**Description of the task:** Transcribe every line of the material below exactly, leaving out the pictures.
Material to process: Begin
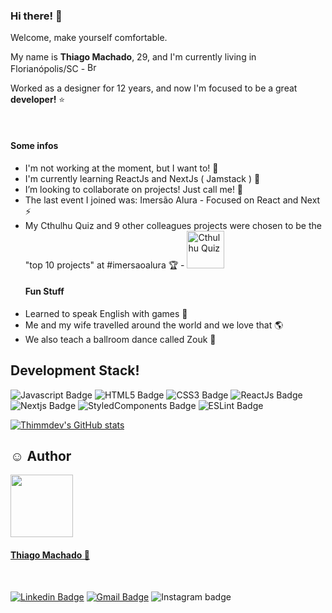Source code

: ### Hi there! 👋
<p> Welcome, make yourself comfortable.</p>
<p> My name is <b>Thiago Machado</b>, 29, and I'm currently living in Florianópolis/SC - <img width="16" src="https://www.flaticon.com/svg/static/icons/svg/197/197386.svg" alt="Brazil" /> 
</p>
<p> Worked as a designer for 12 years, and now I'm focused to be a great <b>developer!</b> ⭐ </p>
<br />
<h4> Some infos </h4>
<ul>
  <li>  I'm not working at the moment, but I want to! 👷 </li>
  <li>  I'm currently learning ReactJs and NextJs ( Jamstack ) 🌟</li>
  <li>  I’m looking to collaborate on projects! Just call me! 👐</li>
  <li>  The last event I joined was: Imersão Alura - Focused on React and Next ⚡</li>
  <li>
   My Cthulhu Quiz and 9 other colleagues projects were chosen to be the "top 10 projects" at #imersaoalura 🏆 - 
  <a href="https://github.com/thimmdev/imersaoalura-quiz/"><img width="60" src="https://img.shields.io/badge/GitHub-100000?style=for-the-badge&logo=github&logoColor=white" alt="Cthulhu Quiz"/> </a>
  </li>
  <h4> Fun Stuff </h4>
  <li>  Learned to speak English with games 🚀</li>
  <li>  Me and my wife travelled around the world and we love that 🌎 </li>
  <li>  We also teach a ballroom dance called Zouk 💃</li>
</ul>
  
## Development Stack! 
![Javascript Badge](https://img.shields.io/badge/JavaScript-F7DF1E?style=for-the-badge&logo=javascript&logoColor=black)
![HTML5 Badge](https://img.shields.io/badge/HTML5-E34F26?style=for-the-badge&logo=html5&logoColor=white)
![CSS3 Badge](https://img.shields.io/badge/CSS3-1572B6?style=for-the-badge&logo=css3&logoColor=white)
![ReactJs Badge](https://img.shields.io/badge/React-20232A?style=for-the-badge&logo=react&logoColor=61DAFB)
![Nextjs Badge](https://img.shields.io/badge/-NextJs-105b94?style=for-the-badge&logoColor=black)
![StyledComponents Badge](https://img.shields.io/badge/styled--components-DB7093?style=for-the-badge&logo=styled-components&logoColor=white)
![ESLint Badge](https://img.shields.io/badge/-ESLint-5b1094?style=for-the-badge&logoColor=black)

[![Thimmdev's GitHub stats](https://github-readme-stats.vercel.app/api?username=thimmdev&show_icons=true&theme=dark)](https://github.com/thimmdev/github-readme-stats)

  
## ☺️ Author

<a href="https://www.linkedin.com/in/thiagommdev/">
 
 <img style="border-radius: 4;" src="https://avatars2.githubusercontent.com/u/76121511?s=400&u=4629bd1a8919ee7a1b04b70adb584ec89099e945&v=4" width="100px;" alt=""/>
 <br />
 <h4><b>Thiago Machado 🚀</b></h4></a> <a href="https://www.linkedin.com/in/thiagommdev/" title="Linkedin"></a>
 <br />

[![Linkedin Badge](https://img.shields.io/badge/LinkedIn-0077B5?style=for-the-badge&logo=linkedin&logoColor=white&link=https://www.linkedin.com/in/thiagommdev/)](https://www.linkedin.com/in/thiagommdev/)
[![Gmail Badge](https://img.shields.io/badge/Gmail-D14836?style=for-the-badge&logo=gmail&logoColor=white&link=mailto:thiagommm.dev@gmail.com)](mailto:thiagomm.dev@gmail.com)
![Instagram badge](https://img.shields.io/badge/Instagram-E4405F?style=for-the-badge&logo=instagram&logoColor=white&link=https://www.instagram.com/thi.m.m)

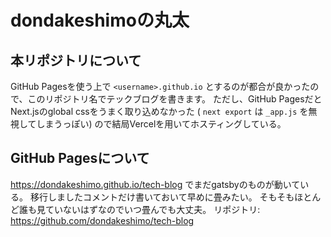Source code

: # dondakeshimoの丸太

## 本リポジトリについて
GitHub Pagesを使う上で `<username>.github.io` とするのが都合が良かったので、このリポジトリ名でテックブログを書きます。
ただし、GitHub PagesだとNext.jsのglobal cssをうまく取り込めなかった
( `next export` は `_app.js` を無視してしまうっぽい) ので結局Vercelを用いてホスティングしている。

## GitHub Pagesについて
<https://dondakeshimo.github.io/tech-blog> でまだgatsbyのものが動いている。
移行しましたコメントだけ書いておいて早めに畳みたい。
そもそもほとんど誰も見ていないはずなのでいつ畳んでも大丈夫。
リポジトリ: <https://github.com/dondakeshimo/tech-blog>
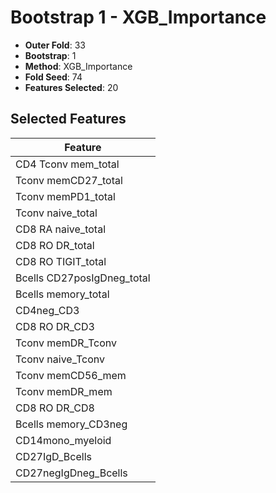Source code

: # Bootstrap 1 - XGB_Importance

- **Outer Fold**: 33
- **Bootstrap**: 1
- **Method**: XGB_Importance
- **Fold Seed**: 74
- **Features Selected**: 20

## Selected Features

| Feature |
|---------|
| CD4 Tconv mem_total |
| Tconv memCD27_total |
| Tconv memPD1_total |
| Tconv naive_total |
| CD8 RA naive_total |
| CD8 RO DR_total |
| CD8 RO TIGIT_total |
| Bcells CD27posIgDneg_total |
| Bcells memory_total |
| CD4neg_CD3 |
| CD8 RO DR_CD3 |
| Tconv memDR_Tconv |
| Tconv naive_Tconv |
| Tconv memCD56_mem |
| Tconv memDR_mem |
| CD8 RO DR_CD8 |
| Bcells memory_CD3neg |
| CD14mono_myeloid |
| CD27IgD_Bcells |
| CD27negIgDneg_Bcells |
Material to process: End
**Answer area:**
Source code

: ### Hi there! 👋
<p> Welcome, make yourself comfortable.</p>
<p> My name is <b>Thiago Machado</b>, 29, and I'm currently living in Florianópolis/SC - <img width="16" src="https://www.flaticon.com/svg/static/icons/svg/197/197386.svg" alt="Brazil" /> 
</p>
<p> Worked as a designer for 12 years, and now I'm focused to be a great <b>developer!</b> ⭐ </p>
<br />
<h4> Some infos </h4>
<ul>
  <li>  I'm not working at the moment, but I want to! 👷 </li>
  <li>  I'm currently learning ReactJs and NextJs ( Jamstack ) 🌟</li>
  <li>  I’m looking to collaborate on projects! Just call me! 👐</li>
  <li>  The last event I joined was: Imersão Alura - Focused on React and Next ⚡</li>
  <li>
   My Cthulhu Quiz and 9 other colleagues projects were chosen to be the "top 10 projects" at #imersaoalura 🏆 - 
  <a href="https://github.com/thimmdev/imersaoalura-quiz/"><img width="60" src="https://img.shields.io/badge/GitHub-100000?style=for-the-badge&logo=github&logoColor=white" alt="Cthulhu Quiz"/> </a>
  </li>
  <h4> Fun Stuff </h4>
  <li>  Learned to speak English with games 🚀</li>
  <li>  Me and my wife travelled around the world and we love that 🌎 </li>
  <li>  We also teach a ballroom dance called Zouk 💃</li>
</ul>
  
## Development Stack! 
![Javascript Badge](https://img.shields.io/badge/JavaScript-F7DF1E?style=for-the-badge&logo=javascript&logoColor=black)
![HTML5 Badge](https://img.shields.io/badge/HTML5-E34F26?style=for-the-badge&logo=html5&logoColor=white)
![CSS3 Badge](https://img.shields.io/badge/CSS3-1572B6?style=for-the-badge&logo=css3&logoColor=white)
![ReactJs Badge](https://img.shields.io/badge/React-20232A?style=for-the-badge&logo=react&logoColor=61DAFB)
![Nextjs Badge](https://img.shields.io/badge/-NextJs-105b94?style=for-the-badge&logoColor=black)
![StyledComponents Badge](https://img.shields.io/badge/styled--components-DB7093?style=for-the-badge&logo=styled-components&logoColor=white)
![ESLint Badge](https://img.shields.io/badge/-ESLint-5b1094?style=for-the-badge&logoColor=black)

[![Thimmdev's GitHub stats](https://github-readme-stats.vercel.app/api?username=thimmdev&show_icons=true&theme=dark)](https://github.com/thimmdev/github-readme-stats)

  
## ☺️ Author

<a href="https://www.linkedin.com/in/thiagommdev/">
 
 <img style="border-radius: 4;" src="https://avatars2.githubusercontent.com/u/76121511?s=400&u=4629bd1a8919ee7a1b04b70adb584ec89099e945&v=4" width="100px;" alt=""/>
 <br />
 <h4><b>Thiago Machado 🚀</b></h4></a> <a href="https://www.linkedin.com/in/thiagommdev/" title="Linkedin"></a>
 <br />

[![Linkedin Badge](https://img.shields.io/badge/LinkedIn-0077B5?style=for-the-badge&logo=linkedin&logoColor=white&link=https://www.linkedin.com/in/thiagommdev/)](https://www.linkedin.com/in/thiagommdev/)
[![Gmail Badge](https://img.shields.io/badge/Gmail-D14836?style=for-the-badge&logo=gmail&logoColor=white&link=mailto:thiagommm.dev@gmail.com)](mailto:thiagomm.dev@gmail.com)
![Instagram badge](https://img.shields.io/badge/Instagram-E4405F?style=for-the-badge&logo=instagram&logoColor=white&link=https://www.instagram.com/thi.m.m)

Source code

: # dondakeshimoの丸太

## 本リポジトリについて
GitHub Pagesを使う上で `<username>.github.io` とするのが都合が良かったので、このリポジトリ名でテックブログを書きます。
ただし、GitHub PagesだとNext.jsのglobal cssをうまく取り込めなかった
( `next export` は `_app.js` を無視してしまうっぽい) ので結局Vercelを用いてホスティングしている。

## GitHub Pagesについて
<https://dondakeshimo.github.io/tech-blog> でまだgatsbyのものが動いている。
移行しましたコメントだけ書いておいて早めに畳みたい。
そもそもほとんど誰も見ていないはずなのでいつ畳んでも大丈夫。
リポジトリ: <https://github.com/dondakeshimo/tech-blog>
Source code

: # Bootstrap 1 - XGB_Importance

- **Outer Fold**: 33
- **Bootstrap**: 1
- **Method**: XGB_Importance
- **Fold Seed**: 74
- **Features Selected**: 20

## Selected Features

| Feature |
|---------|
| CD4 Tconv mem_total |
| Tconv memCD27_total |
| Tconv memPD1_total |
| Tconv naive_total |
| CD8 RA naive_total |
| CD8 RO DR_total |
| CD8 RO TIGIT_total |
| Bcells CD27posIgDneg_total |
| Bcells memory_total |
| CD4neg_CD3 |
| CD8 RO DR_CD3 |
| Tconv memDR_Tconv |
| Tconv naive_Tconv |
| Tconv memCD56_mem |
| Tconv memDR_mem |
| CD8 RO DR_CD8 |
| Bcells memory_CD3neg |
| CD14mono_myeloid |
| CD27IgD_Bcells |
| CD27negIgDneg_Bcells |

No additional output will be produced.